AIM OF THE TASK:
Could you give back the records exactly, taking out the pictures?

Source texts of formatted documents
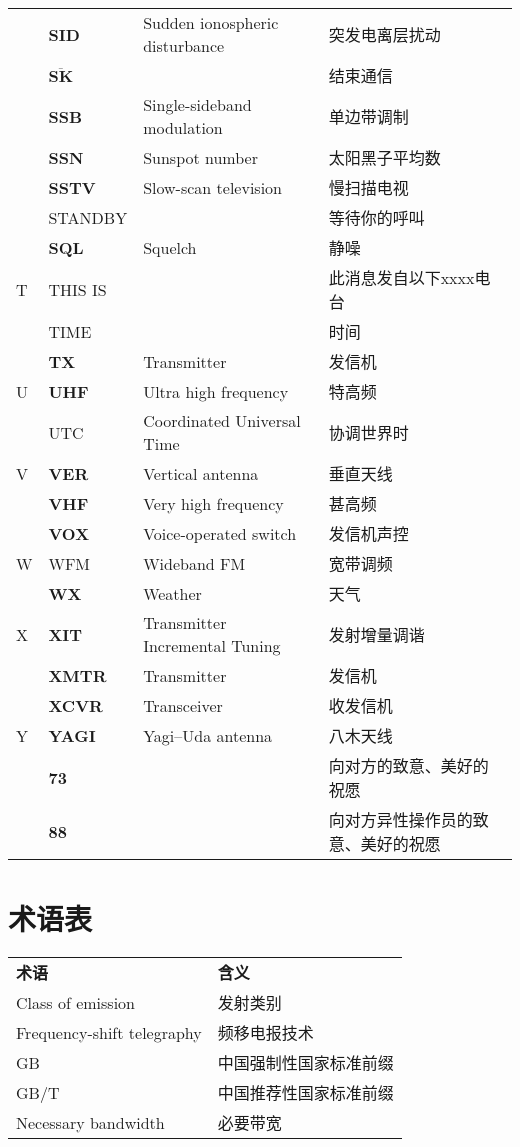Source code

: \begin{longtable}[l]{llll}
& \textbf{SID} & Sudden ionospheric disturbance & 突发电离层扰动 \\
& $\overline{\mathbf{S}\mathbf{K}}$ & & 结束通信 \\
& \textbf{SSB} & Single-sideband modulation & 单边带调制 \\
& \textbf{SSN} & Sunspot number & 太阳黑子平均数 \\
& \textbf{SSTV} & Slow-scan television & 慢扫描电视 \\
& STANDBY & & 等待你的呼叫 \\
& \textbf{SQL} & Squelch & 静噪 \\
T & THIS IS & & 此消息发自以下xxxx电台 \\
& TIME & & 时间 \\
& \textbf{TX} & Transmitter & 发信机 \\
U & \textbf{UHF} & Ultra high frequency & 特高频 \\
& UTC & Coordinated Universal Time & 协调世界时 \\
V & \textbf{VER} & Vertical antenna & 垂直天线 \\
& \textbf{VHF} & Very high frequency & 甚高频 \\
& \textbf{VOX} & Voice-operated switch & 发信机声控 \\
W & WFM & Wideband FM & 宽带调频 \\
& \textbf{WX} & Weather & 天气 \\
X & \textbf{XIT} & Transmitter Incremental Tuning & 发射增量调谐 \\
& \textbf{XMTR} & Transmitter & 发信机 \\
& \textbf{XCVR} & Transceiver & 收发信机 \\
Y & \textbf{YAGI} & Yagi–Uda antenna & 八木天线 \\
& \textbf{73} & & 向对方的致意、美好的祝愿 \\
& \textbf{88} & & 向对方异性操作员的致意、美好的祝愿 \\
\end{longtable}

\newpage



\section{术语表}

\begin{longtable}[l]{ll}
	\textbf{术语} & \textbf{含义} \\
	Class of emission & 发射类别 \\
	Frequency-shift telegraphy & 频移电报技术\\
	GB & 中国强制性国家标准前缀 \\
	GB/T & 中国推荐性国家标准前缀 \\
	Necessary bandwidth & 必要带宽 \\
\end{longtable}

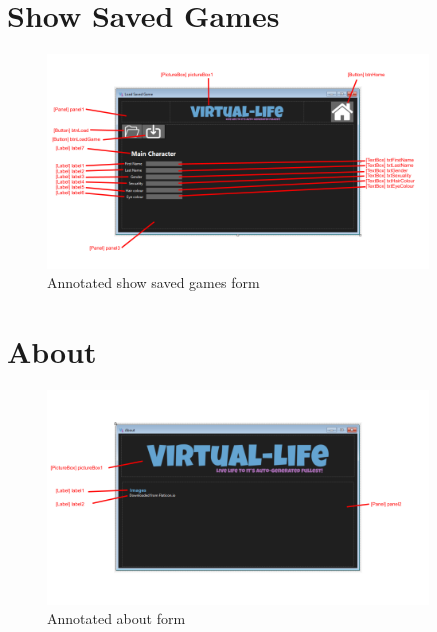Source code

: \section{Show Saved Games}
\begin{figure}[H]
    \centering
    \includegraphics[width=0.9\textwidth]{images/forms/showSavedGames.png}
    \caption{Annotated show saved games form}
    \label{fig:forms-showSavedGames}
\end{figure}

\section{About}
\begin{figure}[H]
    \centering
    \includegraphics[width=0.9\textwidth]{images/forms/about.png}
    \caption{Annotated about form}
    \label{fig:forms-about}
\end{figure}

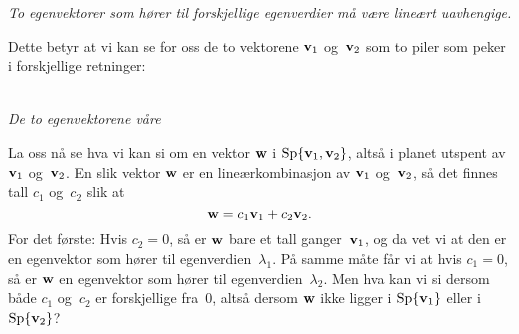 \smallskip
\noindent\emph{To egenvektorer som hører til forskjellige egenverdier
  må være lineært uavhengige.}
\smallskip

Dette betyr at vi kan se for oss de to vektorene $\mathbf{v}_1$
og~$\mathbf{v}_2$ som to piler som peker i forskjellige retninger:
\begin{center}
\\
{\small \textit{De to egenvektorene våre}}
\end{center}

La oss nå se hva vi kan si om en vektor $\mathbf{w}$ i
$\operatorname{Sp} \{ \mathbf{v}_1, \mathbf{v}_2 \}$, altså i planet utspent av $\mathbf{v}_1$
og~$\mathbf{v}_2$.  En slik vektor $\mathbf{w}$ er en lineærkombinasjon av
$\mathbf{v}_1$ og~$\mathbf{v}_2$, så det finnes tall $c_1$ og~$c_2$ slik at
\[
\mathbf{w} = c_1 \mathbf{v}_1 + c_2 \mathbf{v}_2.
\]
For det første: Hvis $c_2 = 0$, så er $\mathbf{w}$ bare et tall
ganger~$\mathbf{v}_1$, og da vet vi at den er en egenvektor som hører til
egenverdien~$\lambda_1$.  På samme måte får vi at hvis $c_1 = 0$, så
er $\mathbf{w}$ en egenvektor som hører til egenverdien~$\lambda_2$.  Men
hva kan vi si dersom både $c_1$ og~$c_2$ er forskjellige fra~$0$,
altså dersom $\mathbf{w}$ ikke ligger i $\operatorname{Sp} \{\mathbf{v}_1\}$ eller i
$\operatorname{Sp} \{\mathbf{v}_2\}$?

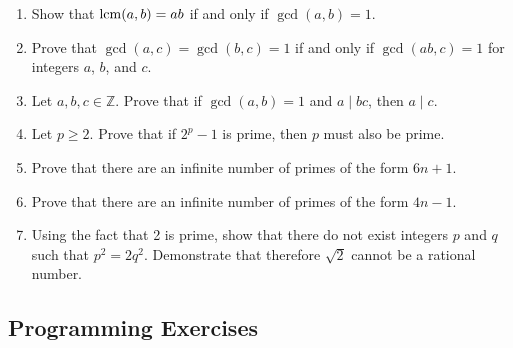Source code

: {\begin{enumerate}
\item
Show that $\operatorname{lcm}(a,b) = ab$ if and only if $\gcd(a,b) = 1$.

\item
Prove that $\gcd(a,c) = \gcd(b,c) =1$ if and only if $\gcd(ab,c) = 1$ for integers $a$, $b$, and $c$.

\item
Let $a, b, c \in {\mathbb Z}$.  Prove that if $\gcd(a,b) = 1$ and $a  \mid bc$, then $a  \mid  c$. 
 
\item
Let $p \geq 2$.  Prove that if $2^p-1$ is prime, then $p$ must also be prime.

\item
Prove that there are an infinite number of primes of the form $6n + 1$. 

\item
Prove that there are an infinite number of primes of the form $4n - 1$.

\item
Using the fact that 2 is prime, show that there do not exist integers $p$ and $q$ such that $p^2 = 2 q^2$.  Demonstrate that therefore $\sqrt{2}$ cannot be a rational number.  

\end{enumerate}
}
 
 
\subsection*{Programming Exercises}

WRITTEN ANSWER:
Source code

: \begin{longtable}[l]{llll}
& \textbf{SID} & Sudden ionospheric disturbance & 突发电离层扰动 \\
& $\overline{\mathbf{S}\mathbf{K}}$ & & 结束通信 \\
& \textbf{SSB} & Single-sideband modulation & 单边带调制 \\
& \textbf{SSN} & Sunspot number & 太阳黑子平均数 \\
& \textbf{SSTV} & Slow-scan television & 慢扫描电视 \\
& STANDBY & & 等待你的呼叫 \\
& \textbf{SQL} & Squelch & 静噪 \\
T & THIS IS & & 此消息发自以下xxxx电台 \\
& TIME & & 时间 \\
& \textbf{TX} & Transmitter & 发信机 \\
U & \textbf{UHF} & Ultra high frequency & 特高频 \\
& UTC & Coordinated Universal Time & 协调世界时 \\
V & \textbf{VER} & Vertical antenna & 垂直天线 \\
& \textbf{VHF} & Very high frequency & 甚高频 \\
& \textbf{VOX} & Voice-operated switch & 发信机声控 \\
W & WFM & Wideband FM & 宽带调频 \\
& \textbf{WX} & Weather & 天气 \\
X & \textbf{XIT} & Transmitter Incremental Tuning & 发射增量调谐 \\
& \textbf{XMTR} & Transmitter & 发信机 \\
& \textbf{XCVR} & Transceiver & 收发信机 \\
Y & \textbf{YAGI} & Yagi–Uda antenna & 八木天线 \\
& \textbf{73} & & 向对方的致意、美好的祝愿 \\
& \textbf{88} & & 向对方异性操作员的致意、美好的祝愿 \\
\end{longtable}

\newpage



\section{术语表}

\begin{longtable}[l]{ll}
	\textbf{术语} & \textbf{含义} \\
	Class of emission & 发射类别 \\
	Frequency-shift telegraphy & 频移电报技术\\
	GB & 中国强制性国家标准前缀 \\
	GB/T & 中国推荐性国家标准前缀 \\
	Necessary bandwidth & 必要带宽 \\
\end{longtable}

Source code

: \section{Show Saved Games}
\begin{figure}[H]
    \centering
    \includegraphics[width=0.9\textwidth]{images/forms/showSavedGames.png}
    \caption{Annotated show saved games form}
    \label{fig:forms-showSavedGames}
\end{figure}

\section{About}
\begin{figure}[H]
    \centering
    \includegraphics[width=0.9\textwidth]{images/forms/about.png}
    \caption{Annotated about form}
    \label{fig:forms-about}
\end{figure}

 \smallskip
\noindent\emph{To egenvektorer som hører til forskjellige egenverdier
  må være lineært uavhengige.}
\smallskip

Dette betyr at vi kan se for oss de to vektorene $\mathbf{v}_1$
og~$\mathbf{v}_2$ som to piler som peker i forskjellige retninger:
\begin{center}
\\
{\small \textit{De to egenvektorene våre}}
\end{center}

La oss nå se hva vi kan si om en vektor $\mathbf{w}$ i
$\operatorname{Sp} \{ \mathbf{v}_1, \mathbf{v}_2 \}$, altså i planet utspent av $\mathbf{v}_1$
og~$\mathbf{v}_2$.  En slik vektor $\mathbf{w}$ er en lineærkombinasjon av
$\mathbf{v}_1$ og~$\mathbf{v}_2$, så det finnes tall $c_1$ og~$c_2$ slik at
\[
\mathbf{w} = c_1 \mathbf{v}_1 + c_2 \mathbf{v}_2.
\]
For det første: Hvis $c_2 = 0$, så er $\mathbf{w}$ bare et tall
ganger~$\mathbf{v}_1$, og da vet vi at den er en egenvektor som hører til
egenverdien~$\lambda_1$.  På samme måte får vi at hvis $c_1 = 0$, så
er $\mathbf{w}$ en egenvektor som hører til egenverdien~$\lambda_2$.  Men
hva kan vi si dersom både $c_1$ og~$c_2$ er forskjellige fra~$0$,
altså dersom $\mathbf{w}$ ikke ligger i $\operatorname{Sp} \{\mathbf{v}_1\}$ eller i
$\operatorname{Sp} \{\mathbf{v}_2\}$?

Source code

: {\begin{enumerate}
\item
Show that $\operatorname{lcm}(a,b) = ab$ if and only if $\gcd(a,b) = 1$.

\item
Prove that $\gcd(a,c) = \gcd(b,c) =1$ if and only if $\gcd(ab,c) = 1$ for integers $a$, $b$, and $c$.

\item
Let $a, b, c \in {\mathbb Z}$.  Prove that if $\gcd(a,b) = 1$ and $a  \mid bc$, then $a  \mid  c$. 
 
\item
Let $p \geq 2$.  Prove that if $2^p-1$ is prime, then $p$ must also be prime.

\item
Prove that there are an infinite number of primes of the form $6n + 1$. 

\item
Prove that there are an infinite number of primes of the form $4n - 1$.

\item
Using the fact that 2 is prime, show that there do not exist integers $p$ and $q$ such that $p^2 = 2 q^2$.  Demonstrate that therefore $\sqrt{2}$ cannot be a rational number.  

\end{enumerate}
}
 
 
\subsection*{Programming Exercises}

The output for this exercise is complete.